In late October 2023, existing-home sales plummeted to the lowest level since 2010, when the world economy, and particularly the U.S. housing market, were struggling to pull out of the Great Financial Crisis. This signaled a frozen housing market, in which fewer homes were changing hands because of sky-high home prices and mortgage rates that peaked at 8%.

The rise in mortgage rates made the housing market “depressed” and “more unaffordable,” Gary Shilling, an economist best known for correctly forecasting the 2008 housing crash, said in a recent Retirement Lifestyle Advocates podcast. Not only could new homeowners not afford to break into the housing market, but fewer existing homeowners wanted to let go of the 3% mortgage rates they had—a phenomenon known as the lock-in effect.

“They don’t want to sell their houses and move to another house because they’d have to take out a mortgage at more than twice the yield on their current mortgage,” Shilling said. “You have this really odd situation of high mortgage rate, yet shortage of housing inventories. It’s an anomaly.”

Before the 2008 crash, Shilling—considered a housing-market prophet—warned that subprime loans were probably the “greatest financial problem” for the U.S. economy, and in January 2006 wrote an article titled “The Housing Bubble Will Probably Burst.” He now serves as president of financial consultancy A. Gary Shilling & Co. Inc. and as editor of A. Gary Shilling’s Insight, a monthly newsletter that promises “exhaustive investigations of key economic indicators” and how they affect investment portfolios. 

While mortgage rates have slightly eased from their October 2023 peak, they’re still hovering around 7%—and there’s no telling when they’ll drop by a meaningful amount. Other housing experts and economists have predicted mortgage rates will stay in the 5% to 6% range for the next couple of years, but meaningful change isn’t “going to happen overnight,” Shilling said. 

“I think over the next three or four years we’ll probably see a considerable revival in housing activity,” Shilling said. “It is going to take time.”

What other housing experts say about the frozen housing market

When it comes down to it, the housing market is all about a supply-and-demand game. With so few houses on the market, competition increases—ultimately driving up home prices. 

“Lack of supply is the main factor driving prices ever higher,” Marc Norman, associate dean of NYU’s Schack Institute of Real Estate, tells Fortune. “We really need interest rates to fall along with construction pricing as well as additional available land either through densification or zoning changes. We are starting to see all of these things happen, but it will take a while for this to create the new supply needed.”

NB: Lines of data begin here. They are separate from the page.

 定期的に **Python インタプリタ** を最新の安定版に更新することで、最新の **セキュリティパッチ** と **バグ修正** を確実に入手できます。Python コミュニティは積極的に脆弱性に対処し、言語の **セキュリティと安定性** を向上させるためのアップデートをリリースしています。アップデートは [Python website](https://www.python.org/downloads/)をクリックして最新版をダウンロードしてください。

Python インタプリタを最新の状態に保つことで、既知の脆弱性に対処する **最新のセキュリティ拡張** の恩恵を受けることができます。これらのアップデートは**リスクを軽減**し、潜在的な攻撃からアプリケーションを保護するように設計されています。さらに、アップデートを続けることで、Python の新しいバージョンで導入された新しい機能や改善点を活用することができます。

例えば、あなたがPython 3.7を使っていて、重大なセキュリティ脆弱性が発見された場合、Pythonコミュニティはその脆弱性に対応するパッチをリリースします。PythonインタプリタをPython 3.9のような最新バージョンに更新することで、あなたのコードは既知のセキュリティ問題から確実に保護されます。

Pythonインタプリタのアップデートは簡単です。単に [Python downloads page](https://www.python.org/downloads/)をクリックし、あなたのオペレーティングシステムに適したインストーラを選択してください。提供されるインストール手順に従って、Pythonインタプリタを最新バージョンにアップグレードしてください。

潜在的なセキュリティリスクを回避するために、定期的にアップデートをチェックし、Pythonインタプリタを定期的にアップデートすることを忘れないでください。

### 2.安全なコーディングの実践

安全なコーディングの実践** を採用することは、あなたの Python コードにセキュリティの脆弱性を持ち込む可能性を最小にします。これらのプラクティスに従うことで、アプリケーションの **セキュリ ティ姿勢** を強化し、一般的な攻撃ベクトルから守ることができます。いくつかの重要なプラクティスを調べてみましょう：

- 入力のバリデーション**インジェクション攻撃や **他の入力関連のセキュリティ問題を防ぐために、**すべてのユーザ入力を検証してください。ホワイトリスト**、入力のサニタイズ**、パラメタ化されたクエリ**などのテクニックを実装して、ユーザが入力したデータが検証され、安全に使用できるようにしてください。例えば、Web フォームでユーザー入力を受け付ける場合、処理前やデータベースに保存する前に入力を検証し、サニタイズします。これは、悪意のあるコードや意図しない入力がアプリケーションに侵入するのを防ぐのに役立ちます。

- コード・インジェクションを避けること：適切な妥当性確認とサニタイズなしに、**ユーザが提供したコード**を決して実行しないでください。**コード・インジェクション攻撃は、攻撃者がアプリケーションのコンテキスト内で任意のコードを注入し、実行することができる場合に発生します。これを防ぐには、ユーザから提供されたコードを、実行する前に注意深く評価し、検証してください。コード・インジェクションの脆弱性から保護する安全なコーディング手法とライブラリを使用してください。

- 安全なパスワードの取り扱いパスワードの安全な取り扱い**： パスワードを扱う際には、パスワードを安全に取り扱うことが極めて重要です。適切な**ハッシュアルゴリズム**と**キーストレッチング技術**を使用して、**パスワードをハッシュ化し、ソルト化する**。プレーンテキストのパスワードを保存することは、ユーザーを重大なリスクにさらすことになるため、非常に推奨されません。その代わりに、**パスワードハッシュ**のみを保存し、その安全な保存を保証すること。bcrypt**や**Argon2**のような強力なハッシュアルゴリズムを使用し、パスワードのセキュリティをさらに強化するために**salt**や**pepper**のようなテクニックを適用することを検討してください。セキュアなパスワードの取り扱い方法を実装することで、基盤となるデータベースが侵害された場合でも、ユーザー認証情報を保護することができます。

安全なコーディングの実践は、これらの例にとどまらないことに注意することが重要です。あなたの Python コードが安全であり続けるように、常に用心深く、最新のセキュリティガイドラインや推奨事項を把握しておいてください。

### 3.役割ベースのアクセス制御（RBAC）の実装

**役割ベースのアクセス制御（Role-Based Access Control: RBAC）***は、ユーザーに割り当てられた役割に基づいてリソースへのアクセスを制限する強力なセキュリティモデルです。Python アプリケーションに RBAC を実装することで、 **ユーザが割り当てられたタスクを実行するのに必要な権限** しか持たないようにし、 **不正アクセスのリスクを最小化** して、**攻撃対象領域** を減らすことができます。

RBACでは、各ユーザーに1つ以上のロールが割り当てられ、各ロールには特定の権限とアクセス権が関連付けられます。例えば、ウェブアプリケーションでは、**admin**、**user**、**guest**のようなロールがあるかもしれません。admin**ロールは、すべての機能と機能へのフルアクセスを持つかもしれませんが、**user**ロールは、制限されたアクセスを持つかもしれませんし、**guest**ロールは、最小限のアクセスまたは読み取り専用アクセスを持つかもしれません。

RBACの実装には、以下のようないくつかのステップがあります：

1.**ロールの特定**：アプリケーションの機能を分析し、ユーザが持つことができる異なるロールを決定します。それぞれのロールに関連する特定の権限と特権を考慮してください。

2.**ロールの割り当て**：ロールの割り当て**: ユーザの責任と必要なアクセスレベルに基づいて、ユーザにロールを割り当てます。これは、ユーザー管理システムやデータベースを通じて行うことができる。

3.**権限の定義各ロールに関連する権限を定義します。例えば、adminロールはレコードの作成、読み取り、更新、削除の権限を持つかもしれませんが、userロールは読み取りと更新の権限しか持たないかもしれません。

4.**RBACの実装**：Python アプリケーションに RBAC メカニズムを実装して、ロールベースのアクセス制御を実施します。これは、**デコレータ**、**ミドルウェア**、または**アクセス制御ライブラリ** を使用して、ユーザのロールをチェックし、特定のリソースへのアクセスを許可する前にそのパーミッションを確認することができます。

Even still, a housing market revival will be more “geographically specific,” Norman predicts. 

“Markets won’t truly recover in terms of increased supply until interest rates come down and jurisdictions modify zoning, codes, or incentives to speed construction or lower costs,” Norman says. “We are starting to see those changes have an impact in places like California—builder’s remedy, ADUs, and elimination of single-family zoning,” he says, as well as other affordability programs in Florida.

But “other places like New York will struggle as legislation is held up by suburban politicians.” This is a nod to a famous phrase in housing circles, “not in my backyard” where homeowners block development in their neighborhoods. 

NIMBYism is real, and failing to secure buy-in from the community adds time, cost, and uncertainty,” Tom Barkin, president of the Federal Reserve Bank of Richmond, said in a mid-November 2023 speech. “How do leaders rally their communities? They articulate the case for housing.”

Gerard Splendore, a broker with Coldwell Banker Warburg, says that the housing market isn’t “frozen solid, but perhaps sluggish in reaction to concerns about the economy,” arguing that higher mortgage rates and home prices may be something we need to get used to. 

“As the economy remains in a holding pattern, in anticipation of lowered interest rates, the presidential election, and the war [and other] conflicts, the more it becomes the ‘new normal,’” Splendore tells Fortune. “Buyers and sellers of real estate accept what is taking place around them and move forward—or not—in the face of their own needs.”

Other housing market experts also say there’s more to the frozen housing market than meets the eye. The primary issue facing the housing market today is low inventory levels and three years of pent-up demand, Dan Green, CEO of Homebuyer.com, tells Fortune

“The biggest issue with the housing market is that there aren’t enough houses,” Green says. “The market isn’t frozen. The shelves are bare. There’s a huge imbalance of buyers vs. sellers.”